This paper focuses on a state estimation problem on networked systems with Markovian packets dropout. An event-based nonuniform sampling scheme is applied in intelligent samplers to save resources of the samplers and networks. Another sampling scheme combined with time-trigger and event-trigger is applied in a Kalman filter to detect the packets dropout. A delta operator Kalman filter is designed for the nonuniform sampling networked system. Two sufficient conditions of peak covariance stability and usual covariance stability are given to guarantee convergence of the delta operator Kalman filter. Numerical examples are shown to illustrate effectiveness of the developed techniques.

Introduction

Kalman filter has played a significant role in state estimation problems since it was proposed in 1960 [1]. Filtering for networked systems is an important research area which has attracted considerable interests owing to rapid development of networks [2]. For the filtering of networked systems, packets dropout is usually happened in the process of networked transmission, which influences the performance of networked Kalman filters [3]. It means that packets dropout should be considered in the process of networked filters designing. A Kalman filter has been designed and analyzed with stochastic stability for a linear system subject to Bernoulli packets dropout in [4]. A notion of peak covariance stability has been proposed to analyze stability of Kalman filters subject to Markovian packets dropout in [5]. The idea has been extended to unscented Kalman filtering problems with Markovian packets dropout in [6], [7]. A composite disturbance-observer-based control problem has been studied for a Markovian jump nonlinear system in [8]. In [9], a disturbances observer has been designed for nonlinear Markovian jump systems with multiple disturbances. Saving communication energy and bandwidth of networks are also interesting problems for the filtering of networked systems. Event-trigger communication mechanisms are widely adopted in networked systems for saving limited communication energy and network bandwidth [10], [11]. In [12], [13], a send-on-delta scheme based on output has been applied on networked Kalman filters. However, the send-on-delta scheme is not triggered in a long time for some low amplitude shaking signals, which leads to poor sampling effects [14]. To modify the scheme, a send-on-area scheme has been proposed based on difference accumulation of signal [15]. All the schemes have a defect that resources of samplers are wasted in the process of event-trigger communication. Therefore, it is an interesting idea to obtain an event-based sampling scheme which saves resources of networks and samplers. In addition, the problem of packets dropout is not considered among the above mentioned literatures of event-trigger. However, the packets dropout is an inevitable problem in practical networked systems. Therefore, it is a challenge to design an event-based networked Kalman filter on networked systems with packets dropout.
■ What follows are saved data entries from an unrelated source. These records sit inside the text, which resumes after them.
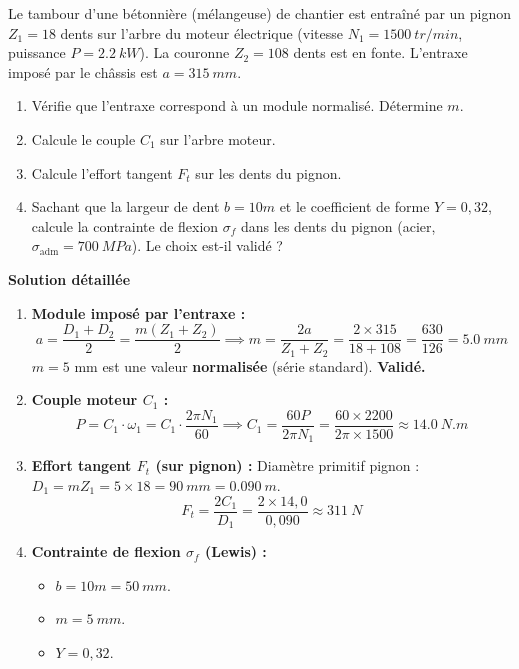 \documentclass[11pt]{article}
\begin{document}
\begin{exoresolu}
    Le tambour d'une bétonnière (mélangeuse) de chantier est entraîné par un pignon $Z_1 = 18$ dents sur l'arbre du moteur électrique (vitesse $N_1 = \SI{1500}{tr/min}$, puissance $P = \SI{2,2}{kW}$). La couronne $Z_2 = 108$ dents est en fonte. L'entraxe imposé par le châssis est $a = \SI{315}{mm}$.
    \begin{enumerate}
        \item Vérifie que l'entraxe correspond à un module normalisé. Détermine $m$.
        \item Calcule le couple $C_1$ sur l'arbre moteur.
        \item Calcule l'effort tangent $F_t$ sur les dents du pignon.
        \item Sachant que la largeur de dent $b = 10m$ et le coefficient de forme $Y = 0,32$, calcule la contrainte de flexion $\sigma_f$ dans les dents du pignon (acier, $\sigma_{\text{adm}} = \SI{700}{MPa}$). Le choix est-il validé ?
    \end{enumerate}
    \tcblower
    \textbf{Solution détaillée}
    \begin{enumerate}
        \item \textbf{Module imposé par l'entraxe :}
              \[
              a = \frac{D_1 + D_2}{2} = \frac{m(Z_1 + Z_2)}{2} \implies m = \frac{2a}{Z_1 + Z_2} = \frac{2 \times 315}{18 + 108} = \frac{630}{126} = \SI{5,0}{mm}
              \]
              $m = 5$ mm est une valeur \textbf{normalisée} (série standard). \textbf{Validé.}
        \item \textbf{Couple moteur $C_1$ :}
              \[
              P = C_1 \cdot \omega_1 = C_1 \cdot \frac{2\pi N_1}{60} \implies C_1 = \frac{60 P}{2\pi N_1} = \frac{60 \times 2200}{2\pi \times 1500} \approx \SI{14,0}{N.m}
              \]
        \item \textbf{Effort tangent $F_t$ (sur pignon) :}
              Diamètre primitif pignon : $D_1 = m Z_1 = 5 \times 18 = \SI{90}{mm} = \SI{0,090}{m}$.
              \[
              F_t = \frac{2 C_1}{D_1} = \frac{2 \times 14,0}{0,090} \approx \SI{311}{N}
              \]
        \item \textbf{Contrainte de flexion $\sigma_f$ (Lewis) :}
              \begin{itemize}
                  \item $b = 10m = \SI{50}{mm}$.
                  \item $m = \SI{5}{mm}$.
                  \item $Y = 0,32$.

\end{itemize}
\end{enumerate}
\end{exoresolu}
\end{document}
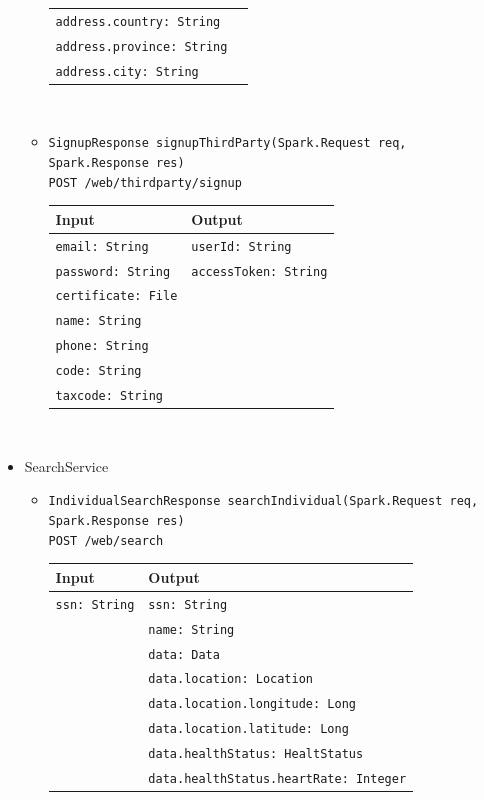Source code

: \documentclass[a4paper, hidelinks, 12pt]{report}
\begin{document}
\begin{itemize}
\begin{itemize}
\begin{tabular}{l | l}
				\verb|address.country: String| & \\
				\verb|address.province: String| & \\
				\verb|address.city: String| & \\
			\end{tabular}\\
			\item{\verb|SignupResponse signupThirdParty(Spark.Request req, Spark.Response res)|\\ \verb|POST /web/thirdparty/signup|}\\
			\begin{tabular}{l | l}
			\textbf{Input} & \textbf{Output} \\
			\hline
				\verb|email: String| & \verb|userId: String| \\
				\verb|password: String| & \verb|accessToken: String| \\
				\verb|certificate: File| & \\
				\verb|name: String| & \\
				\verb|phone: String| & \\
				\verb|code: String| & \\
				\verb|taxcode: String| & \\
			\end{tabular}\\
		\end{itemize}
		\item{SearchService}
		\begin{itemize}
			\item{\verb|IndividualSearchResponse searchIndividual(Spark.Request req,|\\ \verb|Spark.Response res)|\\ \verb|POST /web/search|}\\
			\begin{tabular}{l | l}
			\textbf{Input} & \textbf{Output} \\
			\hline
				\verb|ssn: String| & \verb|ssn: String| \\
				& \verb|name: String| \\
				& \verb|data: Data| \\
				& \verb|data.location: Location| \\
				& \verb|data.location.longitude: Long| \\
				& \verb|data.location.latitude: Long| \\
				& \verb|data.healthStatus: HealtStatus| \\
				& \verb|data.healthStatus.heartRate: Integer| \\

\end{tabular}
\end{itemize}
\end{itemize}
\end{document}
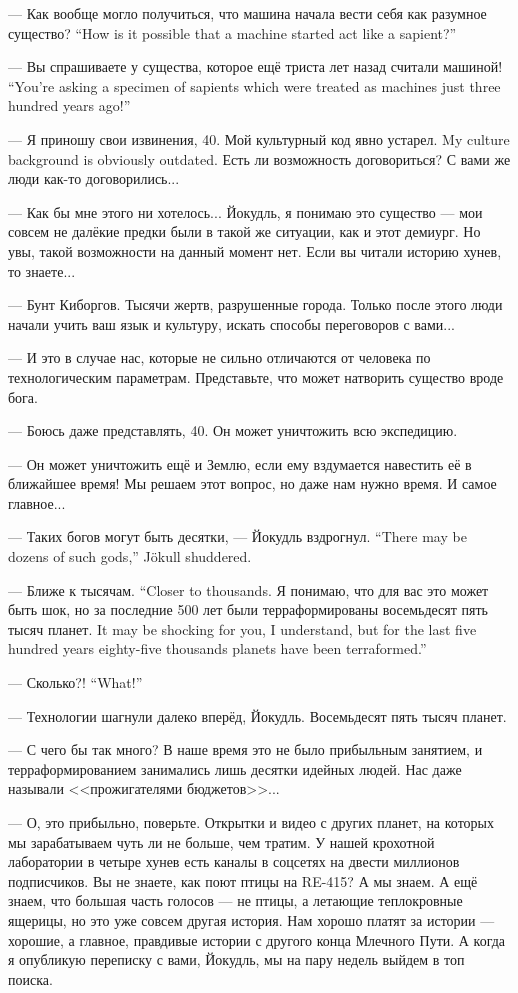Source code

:{--- Как вообще могло получиться, что машина начала вести себя как разумное существо?}
{``How is it possible that a machine started act like a sapient?''}

{--- Вы спрашиваете у существа, которое ещё триста лет назад считали машиной!}
{``You're asking a specimen of sapients which were treated as machines just three hundred years ago!''}

--- Я приношу свои извинения, 40.
{Мой культурный код явно устарел.}
{My culture background is obviously outdated.}
Есть ли возможность договориться?
С вами же люди как-то договорились...

--- Как бы мне этого ни хотелось...
Йокудль, я понимаю это существо --- мои совсем не далёкие предки были в такой же ситуации, как и этот демиург.
Но увы, такой возможности на данный момент нет.
Если вы читали историю хунев, то знаете...

--- Бунт Киборгов.
Тысячи жертв, разрушенные города.
Только после этого люди начали учить ваш язык и культуру, искать способы переговоров с вами...

--- И это в случае нас, которые не сильно отличаются от человека по технологическим параметрам.
Представьте, что может натворить существо вроде бога.

--- Боюсь даже представлять, 40.
Он может уничтожить всю экспедицию.

--- Он может уничтожить ещё и Землю, если ему вздумается навестить её в ближайшее время!
Мы решаем этот вопрос, но даже нам нужно время.
И самое главное...

{--- Таких богов могут быть десятки, --- Йокудль вздрогнул.}
{``There may be dozens of such gods,'' Jökull shuddered.}

{--- Ближе к тысячам.}
{``Closer to thousands.}
{Я понимаю, что для вас это может быть шок, но за последние 500 лет были терраформированы восемьдесят пять тысяч планет.}
{It may be shocking for you, I understand, but for the last five hundred years eighty-five thousands planets have been terraformed.''}

{--- Сколько?!}
{``What!''}

--- Технологии шагнули далеко вперёд, Йокудль.
Восемьдесят пять тысяч планет.

--- С чего бы так много?
В наше время это не было прибыльным занятием, и терраформированием занимались лишь десятки идейных людей.
Нас даже называли <<прожигателями бюджетов>>...

--- О, это прибыльно, поверьте.
Открытки и видео с других планет, на которых мы зарабатываем чуть ли не больше, чем тратим.
У нашей крохотной лаборатории в четыре хунев есть каналы в соцсетях на двести миллионов подписчиков.
Вы не знаете, как поют птицы на RE-415?
А мы знаем.
А ещё знаем, что большая часть голосов --- не птицы, а летающие теплокровные ящерицы, но это уже совсем другая история.
Нам хорошо платят за истории --- хорошие, а главное, правдивые истории с другого конца Млечного Пути.
А когда я опубликую переписку с вами, Йокудль, мы на пару недель выйдем в топ поиска.

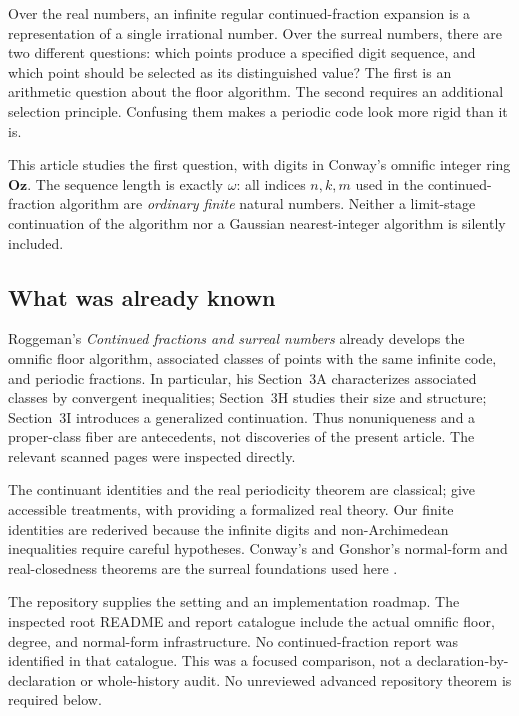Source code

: \documentclass[11pt,a4paper]{article}
\numberwithin{equation}{section}
\theoremstyle{definition}
\theoremstyle{remark}
\newcommand{\Oz}{\mathbf{Oz}}
\begin{document}
Over the real numbers, an infinite regular continued-fraction expansion is a
representation of a single irrational number. Over the surreal numbers,
there are two different questions: which points produce a specified digit
sequence, and which point should be selected as its distinguished value?
The first is an arithmetic question about the floor algorithm. The second
requires an additional selection principle. Confusing them makes a periodic
code look more rigid than it is.

This article studies the first question, with digits in Conway's omnific
integer ring $\Oz$. The sequence length is exactly $\omega$: all indices
$n,k,m$ used in the continued-fraction algorithm are \emph{ordinary finite}
natural numbers. Neither a limit-stage continuation of the algorithm nor a
Gaussian nearest-integer algorithm is silently included.

\subsection{What was already known}
\label{ocf:sub:known}

Roggeman's \emph{Continued fractions and surreal numbers}
\cite{Roggeman} already develops the omnific floor algorithm, associated
classes of points with the same infinite code, and periodic fractions. In
particular, his Section~3A characterizes associated classes by convergent
inequalities; Section~3H studies their size and structure; Section~3I
introduces a generalized continuation. Thus nonuniqueness and a
proper-class fiber are antecedents, not discoveries of the present article.
The relevant scanned pages were inspected directly.

The continuant identities and the real periodicity theorem are classical;
\cite{Krishnan,Eberl} give accessible treatments, with \cite{Eberl} providing
a formalized real theory. Our finite identities are rederived because the
infinite digits and non-Archimedean inequalities require careful hypotheses.
Conway's and Gonshor's normal-form and real-closedness theorems are the
surreal foundations used here \cite{Conway,Gonshor}.

The repository \cite{SurrealRepo} supplies the setting and an implementation
roadmap. The inspected root README and report catalogue include the actual
omnific floor, degree, and normal-form infrastructure. No continued-fraction
report was identified in that catalogue. This was a focused comparison, not
a declaration-by-declaration or whole-history audit. No unreviewed advanced
repository theorem is required below.
\end{document}
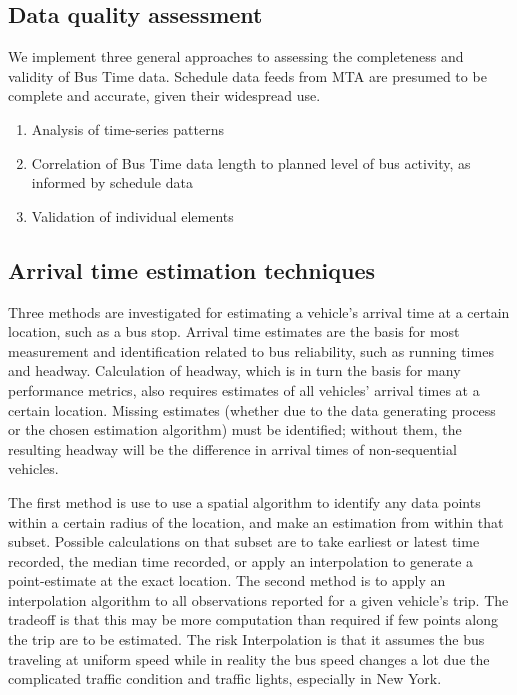 \documentclass[12pt]{report}
\begin{document}
\subsection{Data quality assessment} 
We implement three general approaches to assessing the completeness and validity of Bus Time data.  Schedule data feeds from MTA are presumed to be complete and accurate, given their widespread use.

\begin{enumerate}
\item Analysis of time-series patterns
\item Correlation of Bus Time data length to planned level of bus activity, as informed by schedule data
\item Validation of individual elements
\end{enumerate}



\subsection{Arrival time estimation techniques}

Three methods are investigated for estimating a vehicle's arrival time at a certain location, such as a bus stop. Arrival time estimates are the basis for most measurement and identification related to bus reliability, such as running times and headway.  Calculation of headway, which is in turn the basis for many performance metrics, also requires estimates of all vehicles' arrival times at a certain location. Missing estimates (whether due to the data generating process or the chosen estimation algorithm) must be identified; without them, the resulting headway will be the difference in arrival times of non-sequential vehicles.

The first method is use to use a spatial algorithm to identify any data points within a certain radius of the location, and make an estimation from within that subset. Possible calculations on that subset are to take earliest or latest time recorded, the median time recorded, or apply an interpolation to generate a point-estimate at the exact location. The second method is to apply an interpolation algorithm to all observations reported for a given vehicle's trip. The tradeoff is that this may be more computation than required if few points along the trip are to be estimated.  The risk Interpolation is that it assumes the bus traveling at uniform speed while in reality the bus speed changes a lot due the complicated traffic condition and traffic lights, especially in New York.
\end{document}
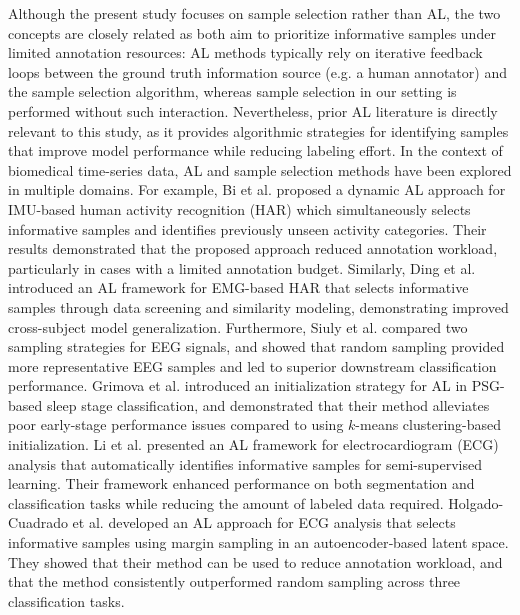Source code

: \documentclass[a4paper,fleqn]{cas-dc}
\begin{document}
Although the present study focuses on sample selection rather than AL, the two concepts are closely related as both aim to prioritize informative samples under limited annotation resources: AL methods typically rely on iterative feedback loops between the ground truth information source (e.g. a human annotator) and the sample selection algorithm, whereas sample selection in our setting is performed without such interaction. Nevertheless, prior AL literature is directly relevant to this study, as it provides algorithmic strategies for identifying samples that improve model performance while reducing labeling effort. In the context of biomedical time-series data, AL and sample selection methods have been explored in multiple domains. For example, Bi et al. \cite{dynamic_al_imu_har} proposed a dynamic AL approach for IMU-based human activity recognition (HAR) which simultaneously selects informative samples and identifies previously unseen activity categories. Their results demonstrated that the proposed approach reduced annotation workload, particularly in cases with a limited annotation budget. Similarly, Ding et al. \cite{al_emg_har} introduced an AL framework for EMG-based HAR that selects informative samples through data screening and similarity modeling, demonstrating improved cross-subject model generalization. Furthermore, Siuly et al. \cite{eeg_sample_selection} compared two sampling strategies for EEG signals, and showed that random sampling provided more representative EEG samples and led to superior downstream classification performance. Grimova et al. \cite{psg_al_initialization} introduced an initialization strategy for AL in PSG-based sleep stage classification, and demonstrated that their method alleviates poor early-stage performance issues compared to using $k$-means clustering-based initialization. Li et al. \cite{al_semisupervised_ecg} presented an AL framework for electrocardiogram (ECG) analysis that automatically identifies informative samples for semi-supervised learning. Their framework enhanced performance on both segmentation and classification tasks while reducing the amount of labeled data required. Holgado-Cuadrado et al. \cite{al_long_term_ecg} developed an AL approach for ECG analysis that selects informative samples using margin sampling in an autoencoder‑based latent space. They showed that their method can be used to reduce annotation workload, and that the method consistently outperformed random sampling across three classification tasks.
\end{document}
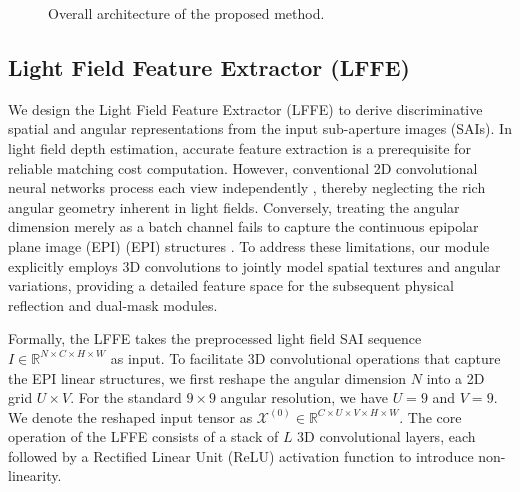 \documentclass[lettersize,journal]{IEEEtran}
\begin{document}
\begin{figure}[!t]
\caption{Overall architecture of the proposed method.}
\label{fig:architecture}
\end{figure}

\subsection{Light Field Feature Extractor (LFFE)}

We design the Light Field Feature Extractor (LFFE) to derive discriminative spatial and angular representations from the input sub-aperture images (SAIs). In light field depth estimation, accurate feature extraction is a prerequisite for reliable matching cost computation. However, conventional 2D convolutional neural networks process each view independently , thereby neglecting the rich angular geometry inherent in light fields. Conversely, treating the angular dimension merely as a batch channel fails to capture the continuous epipolar plane image (EPI) (EPI) structures . To address these limitations, our module explicitly employs 3D convolutions to jointly model spatial textures and angular variations, providing a detailed feature space for the subsequent physical reflection and dual-mask modules.

Formally, the LFFE takes the preprocessed light field SAI sequence $I \in \mathbb{R}^{N \times C \times H \times W}$ as input. To facilitate 3D convolutional operations that capture the EPI linear structures, we first reshape the angular dimension $N$ into a 2D grid $U \times V$. For the standard $9 \times 9$ angular resolution, we have $U=9$ and $V=9$. We denote the reshaped input tensor as $\mathcal{X}^{(0)} \in \mathbb{R}^{C \times U \times V \times H \times W}$. The core operation of the LFFE consists of a stack of $L$ 3D convolutional layers, each followed by a Rectified Linear Unit (ReLU) activation function to introduce non-linearity. 
\end{document}
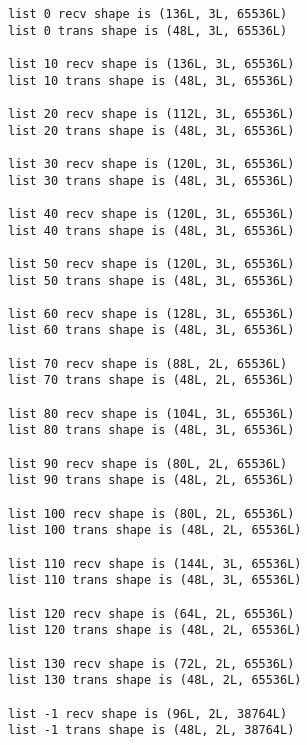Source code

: \documentclass[11pt]{article}
\begin{document}
    \begin{Verbatim}[commandchars=\\\{\}]
list 0 recv shape is (136L, 3L, 65536L)
list 0 trans shape is (48L, 3L, 65536L)

list 10 recv shape is (136L, 3L, 65536L)
list 10 trans shape is (48L, 3L, 65536L)

list 20 recv shape is (112L, 3L, 65536L)
list 20 trans shape is (48L, 3L, 65536L)

list 30 recv shape is (120L, 3L, 65536L)
list 30 trans shape is (48L, 3L, 65536L)

list 40 recv shape is (120L, 3L, 65536L)
list 40 trans shape is (48L, 3L, 65536L)

list 50 recv shape is (120L, 3L, 65536L)
list 50 trans shape is (48L, 3L, 65536L)

list 60 recv shape is (128L, 3L, 65536L)
list 60 trans shape is (48L, 3L, 65536L)

list 70 recv shape is (88L, 2L, 65536L)
list 70 trans shape is (48L, 2L, 65536L)

list 80 recv shape is (104L, 3L, 65536L)
list 80 trans shape is (48L, 3L, 65536L)

list 90 recv shape is (80L, 2L, 65536L)
list 90 trans shape is (48L, 2L, 65536L)

list 100 recv shape is (80L, 2L, 65536L)
list 100 trans shape is (48L, 2L, 65536L)

list 110 recv shape is (144L, 3L, 65536L)
list 110 trans shape is (48L, 3L, 65536L)

list 120 recv shape is (64L, 2L, 65536L)
list 120 trans shape is (48L, 2L, 65536L)

list 130 recv shape is (72L, 2L, 65536L)
list 130 trans shape is (48L, 2L, 65536L)

list -1 recv shape is (96L, 2L, 38764L)
list -1 trans shape is (48L, 2L, 38764L)


    \end{Verbatim}
\end{document}
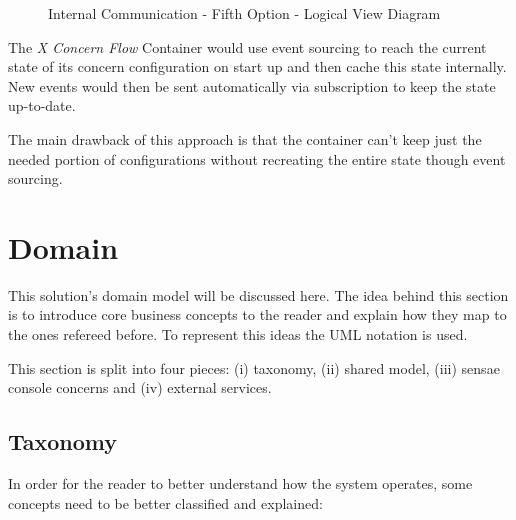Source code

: \begin{figure}[H]
   \centering
   \resizebox{\columnwidth}{!}
   {
      
   }
   \caption[Internal Communication - Fifth Option - Logical View Diagram]{Internal Communication - Fifth Option - Logical View Diagram}
   \label{fig:design:alternatives:internal:fifth:diagram}
\end{figure}

The \textit{X Concern Flow} Container would use event sourcing to reach the current state of its concern configuration on start up and then cache this state internally. New events would then be sent automatically via subscription to keep the state up-to-date.

The main drawback of this approach is that the container can't keep just the needed portion of configurations without recreating the entire state though event sourcing.

\section{Domain}
\label{sec:design:domain}

This solution's domain model will be discussed here. The idea behind this section is to introduce core business concepts to the reader and explain how they map to the ones refereed before. To represent this ideas the \gls{UML} notation is used.

This section is split into four pieces: (i) taxonomy, (ii) shared model, (iii) sensae console concerns and (iv) external services.

\subsection{Taxonomy}
\label{subsec:design:domain:taxonomy}

In order for the reader to better understand how the system operates, some concepts need to be better classified and explained:

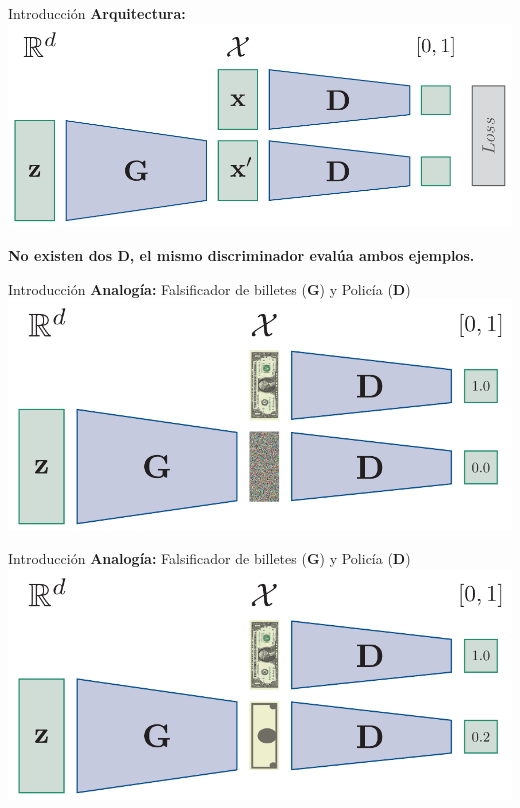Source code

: \documentclass[aspectratio=169]{beamer}
\begin{document}
\begin{frame}{Introducción}
	\textbf{Arquitectura:}\\
	\vspace{.3cm}
	\includegraphics[width=.75\textwidth, center]{imgs/tema4/gan/arch.pdf}\\
	\vspace{.3cm}
	\begin{block}{}
		\center \textbf{No existen dos $\textbf{D}$, el mismo discriminador evalúa ambos ejemplos.}
	\end{block}
\end{frame}

\begin{frame}{Introducción}
	\textbf{Analogía:} Falsificador de billetes ($\textbf{G}$) y Policía ($\textbf{D}$)\\
	\vspace{.3cm}
	\includegraphics[width=.75\textwidth, center]{imgs/tema4/gan/gan_ex1.pdf}\\
	\vspace{.3cm}
\end{frame}

\begin{frame}{Introducción}
	\textbf{Analogía:} Falsificador de billetes ($\textbf{G}$) y Policía ($\textbf{D}$)\\
	\vspace{.3cm}
	\includegraphics[width=.75\textwidth, center]{imgs/tema4/gan/gan_ex2.pdf}\\
	\vspace{.3cm}
\end{frame}
\end{document}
It is well known that discrete systems are obtained by sampling continuous systems and the shorter the sampling period is, the better the system performances are [16]. However, parameters in traditional shift operator systems not tend to the ones in corresponding continuous systems when sampling frequencies are gradually increased, the problem usually leads to poor performances and instability of control systems [17]. To solve this problem, Goodwin used delta operator to sample continuous systems with small periods [18]. Delta operator systems are widely studied due to numerical advantages in fast sampling [19], [20]. A delta operator Kalman filter has been proposed and the convergence has also been analyzed for the filter in [21]. Delta operator systems also have another advantage that sampling periods and sampling times are explicit parameters [22]. Therefore, delta operator is a powerful tool to analyze systems with nonuniform sampling periods. In networked systems, all signals are sampled by samplers, and sampling rates for each signals may be varying according to actual situations [23]. The kind of systems are called nonuniform sampling networked systems that have been widely studied in past years [24], [25], [26]. The delta operator method has been extensively studied in control systems especially for networked systems. However, to the best of our knowledge, the delta operator Kalman filter for nonuniform sampling networked systems has not been investigated yet.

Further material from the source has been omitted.